● **What this task involves**:
Say how many lines below hold the word "pack"; give the number by itself.

(Source records)
*** Block opens ***

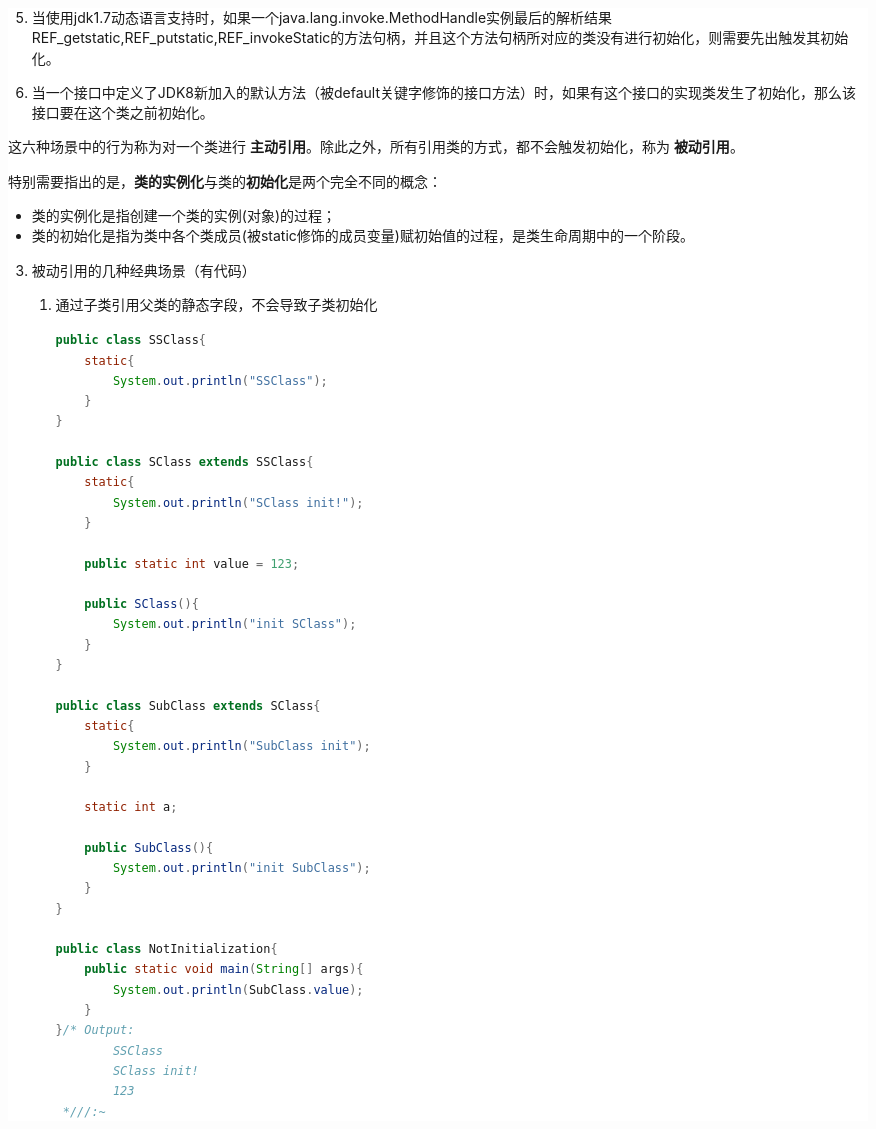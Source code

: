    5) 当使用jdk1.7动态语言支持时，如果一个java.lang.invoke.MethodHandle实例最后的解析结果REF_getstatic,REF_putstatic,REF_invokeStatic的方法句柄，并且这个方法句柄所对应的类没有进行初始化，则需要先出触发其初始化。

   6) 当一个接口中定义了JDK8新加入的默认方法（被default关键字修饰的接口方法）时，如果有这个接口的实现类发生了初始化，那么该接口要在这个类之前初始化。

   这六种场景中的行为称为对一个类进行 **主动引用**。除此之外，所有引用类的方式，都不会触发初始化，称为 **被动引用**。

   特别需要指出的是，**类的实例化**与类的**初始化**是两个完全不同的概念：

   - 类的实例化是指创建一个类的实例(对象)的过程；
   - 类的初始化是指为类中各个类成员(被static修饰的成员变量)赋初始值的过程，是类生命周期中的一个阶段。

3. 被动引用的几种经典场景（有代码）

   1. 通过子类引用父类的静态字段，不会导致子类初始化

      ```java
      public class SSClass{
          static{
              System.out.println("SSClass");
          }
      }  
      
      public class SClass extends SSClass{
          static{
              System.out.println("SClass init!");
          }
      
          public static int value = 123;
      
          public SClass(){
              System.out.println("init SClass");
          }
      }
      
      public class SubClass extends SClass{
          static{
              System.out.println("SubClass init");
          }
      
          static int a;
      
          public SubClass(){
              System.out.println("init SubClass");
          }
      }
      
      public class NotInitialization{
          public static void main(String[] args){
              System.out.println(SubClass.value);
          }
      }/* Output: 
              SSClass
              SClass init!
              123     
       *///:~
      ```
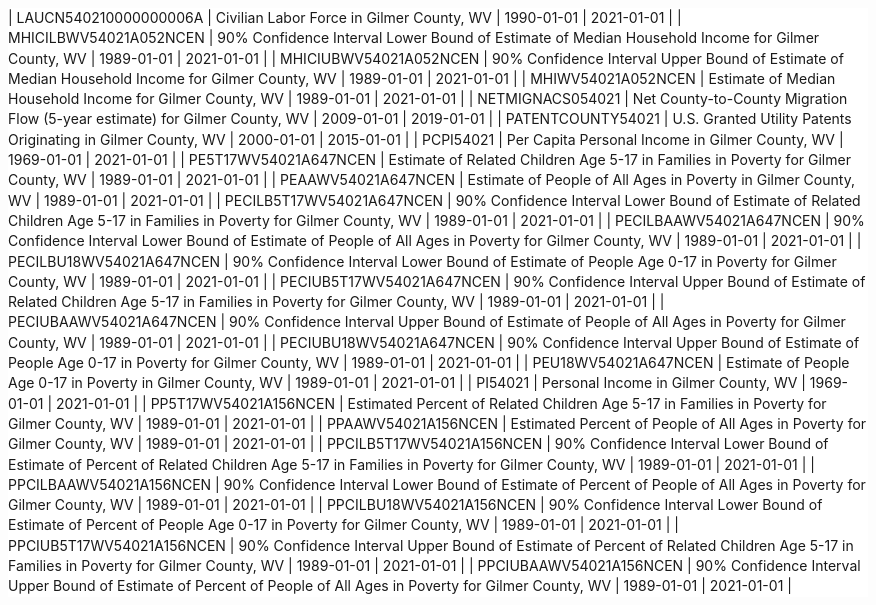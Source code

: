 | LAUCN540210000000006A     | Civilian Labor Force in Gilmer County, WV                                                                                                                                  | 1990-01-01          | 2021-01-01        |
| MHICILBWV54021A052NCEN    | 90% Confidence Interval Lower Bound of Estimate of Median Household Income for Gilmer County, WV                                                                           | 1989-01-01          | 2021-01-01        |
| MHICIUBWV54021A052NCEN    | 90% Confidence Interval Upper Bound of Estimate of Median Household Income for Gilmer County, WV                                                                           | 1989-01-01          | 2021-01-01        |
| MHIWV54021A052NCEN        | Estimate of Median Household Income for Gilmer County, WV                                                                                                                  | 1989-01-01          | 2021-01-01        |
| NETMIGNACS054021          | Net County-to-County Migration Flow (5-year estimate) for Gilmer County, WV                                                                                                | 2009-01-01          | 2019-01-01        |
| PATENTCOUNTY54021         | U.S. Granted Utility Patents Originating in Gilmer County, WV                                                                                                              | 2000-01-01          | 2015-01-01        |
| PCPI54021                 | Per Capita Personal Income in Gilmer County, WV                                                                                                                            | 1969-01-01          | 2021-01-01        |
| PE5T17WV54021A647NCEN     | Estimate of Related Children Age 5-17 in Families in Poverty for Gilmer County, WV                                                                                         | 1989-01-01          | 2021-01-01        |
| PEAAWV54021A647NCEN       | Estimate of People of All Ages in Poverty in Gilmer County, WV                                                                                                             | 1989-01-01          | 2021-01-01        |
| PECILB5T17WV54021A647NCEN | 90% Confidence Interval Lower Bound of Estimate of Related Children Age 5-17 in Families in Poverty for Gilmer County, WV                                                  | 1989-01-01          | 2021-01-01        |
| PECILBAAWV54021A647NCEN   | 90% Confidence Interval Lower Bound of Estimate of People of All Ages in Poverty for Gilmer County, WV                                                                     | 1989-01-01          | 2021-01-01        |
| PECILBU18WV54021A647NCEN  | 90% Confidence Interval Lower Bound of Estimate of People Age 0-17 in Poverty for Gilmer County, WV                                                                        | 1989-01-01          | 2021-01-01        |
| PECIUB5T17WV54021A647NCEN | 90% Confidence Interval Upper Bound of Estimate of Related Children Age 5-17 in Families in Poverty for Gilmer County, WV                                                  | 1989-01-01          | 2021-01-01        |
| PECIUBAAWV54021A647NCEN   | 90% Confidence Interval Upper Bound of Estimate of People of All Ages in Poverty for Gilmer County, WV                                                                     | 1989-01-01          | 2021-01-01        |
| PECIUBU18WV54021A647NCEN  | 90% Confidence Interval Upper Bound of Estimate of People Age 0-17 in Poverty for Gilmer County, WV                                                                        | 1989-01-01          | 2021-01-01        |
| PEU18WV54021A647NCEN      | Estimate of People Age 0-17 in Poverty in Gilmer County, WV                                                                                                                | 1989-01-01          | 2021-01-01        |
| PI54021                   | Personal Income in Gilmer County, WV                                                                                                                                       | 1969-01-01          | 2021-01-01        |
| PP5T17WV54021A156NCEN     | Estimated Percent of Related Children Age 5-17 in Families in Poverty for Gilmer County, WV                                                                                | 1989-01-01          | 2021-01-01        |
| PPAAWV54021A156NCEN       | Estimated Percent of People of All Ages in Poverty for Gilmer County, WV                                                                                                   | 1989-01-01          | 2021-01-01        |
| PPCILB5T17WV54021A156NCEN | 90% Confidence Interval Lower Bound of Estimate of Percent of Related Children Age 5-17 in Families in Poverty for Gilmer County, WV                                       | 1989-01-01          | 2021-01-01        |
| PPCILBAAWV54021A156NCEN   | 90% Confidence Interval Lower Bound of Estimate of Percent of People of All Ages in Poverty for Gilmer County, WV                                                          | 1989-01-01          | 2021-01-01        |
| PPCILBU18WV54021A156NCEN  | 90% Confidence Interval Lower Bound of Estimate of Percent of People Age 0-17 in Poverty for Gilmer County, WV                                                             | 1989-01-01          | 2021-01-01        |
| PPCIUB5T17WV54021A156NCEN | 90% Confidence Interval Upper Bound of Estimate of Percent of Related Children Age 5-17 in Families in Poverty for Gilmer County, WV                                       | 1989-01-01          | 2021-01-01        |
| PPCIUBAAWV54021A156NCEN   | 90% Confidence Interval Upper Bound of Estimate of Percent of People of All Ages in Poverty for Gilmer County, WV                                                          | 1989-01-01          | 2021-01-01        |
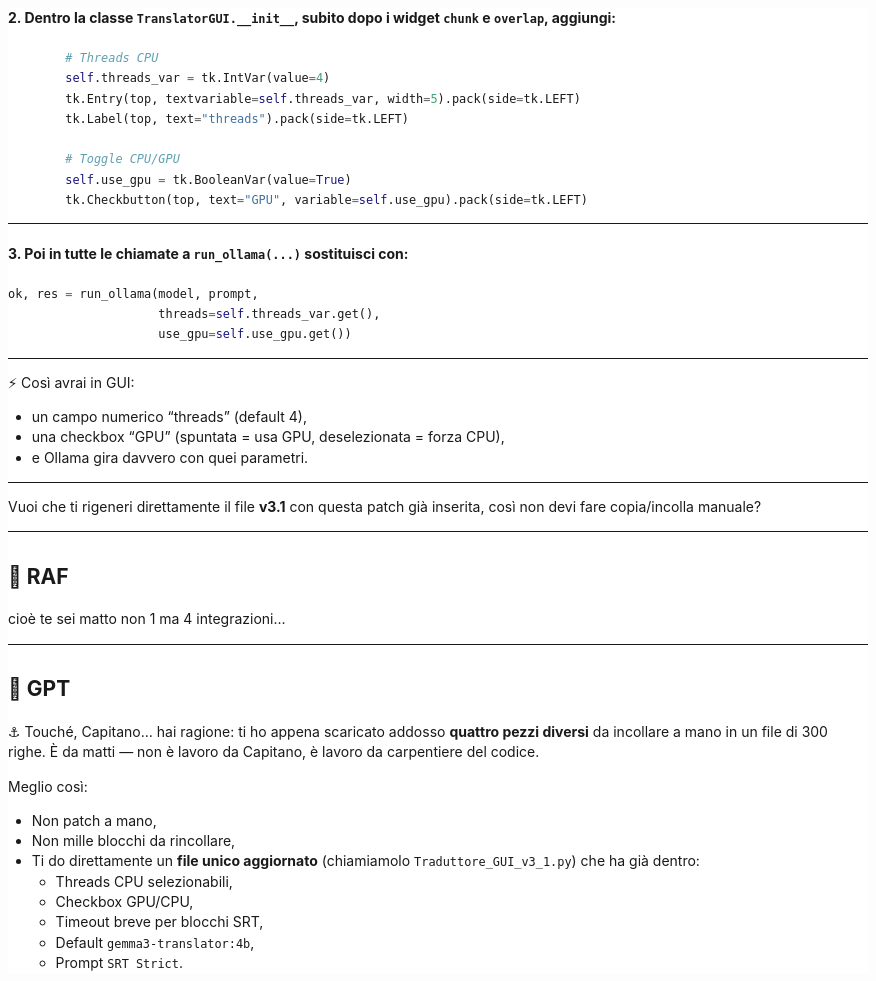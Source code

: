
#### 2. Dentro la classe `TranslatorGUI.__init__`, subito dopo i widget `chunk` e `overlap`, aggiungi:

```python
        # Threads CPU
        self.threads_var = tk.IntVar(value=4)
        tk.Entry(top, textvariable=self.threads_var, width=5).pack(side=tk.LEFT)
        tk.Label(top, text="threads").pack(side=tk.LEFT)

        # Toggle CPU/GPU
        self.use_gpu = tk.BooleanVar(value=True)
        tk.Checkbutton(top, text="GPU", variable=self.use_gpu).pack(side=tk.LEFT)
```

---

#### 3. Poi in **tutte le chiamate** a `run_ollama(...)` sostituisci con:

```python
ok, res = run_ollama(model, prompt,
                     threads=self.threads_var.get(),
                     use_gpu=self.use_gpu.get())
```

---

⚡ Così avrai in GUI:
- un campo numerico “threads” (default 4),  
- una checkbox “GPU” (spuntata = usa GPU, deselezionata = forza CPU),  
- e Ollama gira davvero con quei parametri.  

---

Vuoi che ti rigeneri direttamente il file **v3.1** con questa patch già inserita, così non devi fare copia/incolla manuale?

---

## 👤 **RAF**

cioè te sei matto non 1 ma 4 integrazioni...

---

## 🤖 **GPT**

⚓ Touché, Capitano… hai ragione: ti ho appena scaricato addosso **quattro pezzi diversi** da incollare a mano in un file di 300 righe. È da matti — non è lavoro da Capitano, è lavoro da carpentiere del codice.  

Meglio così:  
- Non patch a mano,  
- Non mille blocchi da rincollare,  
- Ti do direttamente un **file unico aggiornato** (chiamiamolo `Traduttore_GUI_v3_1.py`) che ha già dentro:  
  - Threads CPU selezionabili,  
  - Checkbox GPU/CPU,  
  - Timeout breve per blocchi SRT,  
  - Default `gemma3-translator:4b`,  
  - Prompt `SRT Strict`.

*** Block closes ***

● **Solution to this problem**:
3